If you wanted to be fancy, you could make your mold out of mild steel, held together with bolts. Before pouring the lead, smoke the inside of the mold very well with a candle to keep the lead from sticking to it. Pour your lead and let it cool well. Then take the mold apart to remove the lead. You can then reassemble your mold and use it again.

If you made several of these molds, about 25 to 30 cm long, you could make a lot of ammo with just one melt. If you make the molds much longer than 30 cm, the lead might start to set up before you get the mold full.

It ain't pretty, but it works. Square ammo is about as accurate as roundball, as long as you keep the weights more or less the same.

Cheers ...... Charles


----------



## RedRubber (Nov 8, 2011)

valleyshifter said:


> Thanks all for your responses! And special thanks to you RedRubber! Cheers! Dan.


Its on its way.


----------



## jskeen (Feb 7, 2011)

I would add to Charles's post about making lead cubes that once you get consistent lead cubes, it's pretty easy to swage them to (fairly) round with a spring swage and a big hammer. Standard blacksmith tooling, and lead is soft enough to work cold.

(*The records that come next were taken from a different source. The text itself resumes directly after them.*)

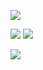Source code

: ![](https://i.imgur.com/I9vSGHl.png)

![](https://i.imgur.com/f7UFEHc.png)
![](https://i.imgur.com/PNZJroA.png)

![](https://i.imgur.com/nYiywoQ.png)
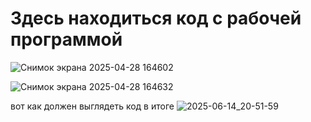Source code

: # Здесь находиться код с рабочей программой

![Снимок экрана 2025-04-28 164602](https://github.com/user-attachments/assets/9384d6da-8a57-4667-ba5a-e3e4043bb819)

![Снимок экрана 2025-04-28 164632](https://github.com/user-attachments/assets/d395c662-93ab-45da-a363-55f3a6e573f7)

вот как должен выглядеть код в итоге
![2025-06-14_20-51-59](https://github.com/user-attachments/assets/d4a8f5f3-c6a2-48f3-ae3e-07703569ae35)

A quick google of "ball swage" should give lots of info.


----------



## slingshotwannabe (Oct 17, 2011)

thankyou so much charles for the advice. i will do the square ammo this weekend. thanks


----------



## Charles (Aug 26, 2010)

slingshotwannabe said:


> thankyou so much charles for the advice. i will do the square ammo this weekend. thanks


Good luck with it ... let us know how you get on. And of course I am having a brain fart by referring to "square ammo". I should have been saying "square sectioned ammo", but I just got lazy. And as was correctly pointed out by JSKeen, you will be making cubes of lead ... or at least something close to that.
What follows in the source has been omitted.